* [WORK TO BE COMPLETED] Each line from the one that contains "My Time On**" to the last line of the records below must be restated word for word.

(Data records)
= Beginning of Section =
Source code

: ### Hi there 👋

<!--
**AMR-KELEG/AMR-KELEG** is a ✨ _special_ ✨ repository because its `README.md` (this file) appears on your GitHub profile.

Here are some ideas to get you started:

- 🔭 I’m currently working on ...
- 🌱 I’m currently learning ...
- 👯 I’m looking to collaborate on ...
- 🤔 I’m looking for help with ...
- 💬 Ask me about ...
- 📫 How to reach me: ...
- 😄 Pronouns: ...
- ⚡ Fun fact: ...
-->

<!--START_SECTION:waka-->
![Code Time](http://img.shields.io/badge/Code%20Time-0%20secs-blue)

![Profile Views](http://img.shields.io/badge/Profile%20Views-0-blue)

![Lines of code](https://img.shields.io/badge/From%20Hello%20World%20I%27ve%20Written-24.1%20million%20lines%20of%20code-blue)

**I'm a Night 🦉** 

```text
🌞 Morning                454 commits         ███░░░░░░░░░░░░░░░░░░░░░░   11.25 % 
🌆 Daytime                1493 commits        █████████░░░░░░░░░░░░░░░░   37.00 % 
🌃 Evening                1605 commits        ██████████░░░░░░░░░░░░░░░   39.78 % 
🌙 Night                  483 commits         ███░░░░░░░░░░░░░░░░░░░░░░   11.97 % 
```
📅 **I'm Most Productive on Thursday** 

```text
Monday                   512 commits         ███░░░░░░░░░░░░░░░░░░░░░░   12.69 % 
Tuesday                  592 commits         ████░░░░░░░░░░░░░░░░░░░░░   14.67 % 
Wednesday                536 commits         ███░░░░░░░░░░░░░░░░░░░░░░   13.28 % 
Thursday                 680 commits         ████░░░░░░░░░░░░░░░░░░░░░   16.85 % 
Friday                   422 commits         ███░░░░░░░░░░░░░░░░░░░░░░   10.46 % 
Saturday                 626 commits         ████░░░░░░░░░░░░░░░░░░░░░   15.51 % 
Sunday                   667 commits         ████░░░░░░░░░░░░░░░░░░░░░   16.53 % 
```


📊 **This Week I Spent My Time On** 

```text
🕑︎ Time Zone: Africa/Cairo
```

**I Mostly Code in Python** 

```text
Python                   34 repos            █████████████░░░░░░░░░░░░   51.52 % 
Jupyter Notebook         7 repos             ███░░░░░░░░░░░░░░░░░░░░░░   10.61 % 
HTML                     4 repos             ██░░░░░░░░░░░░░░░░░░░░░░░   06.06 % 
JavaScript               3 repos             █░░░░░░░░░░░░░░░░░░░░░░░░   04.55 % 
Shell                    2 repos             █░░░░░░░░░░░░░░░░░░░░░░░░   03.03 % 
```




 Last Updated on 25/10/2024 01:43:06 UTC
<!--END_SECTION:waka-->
= End of Section =
* [SOLVED PROBLEM]
📊 **This Week I Spent My Time On** 

```text
🕑︎ Time Zone: Africa/Cairo
```

**I Mostly Code in Python** 

```text
Python                   34 repos            █████████████░░░░░░░░░░░░   51.52 % 
Jupyter Notebook         7 repos             ███░░░░░░░░░░░░░░░░░░░░░░   10.61 % 
HTML                     4 repos             ██░░░░░░░░░░░░░░░░░░░░░░░   06.06 % 
JavaScript               3 repos             █░░░░░░░░░░░░░░░░░░░░░░░░   04.55 % 
Shell                    2 repos             █░░░░░░░░░░░░░░░░░░░░░░░░   03.03 % 
```




 Last Updated on 25/10/2024 01:43:06 UTC
<!--END_SECTION:waka-->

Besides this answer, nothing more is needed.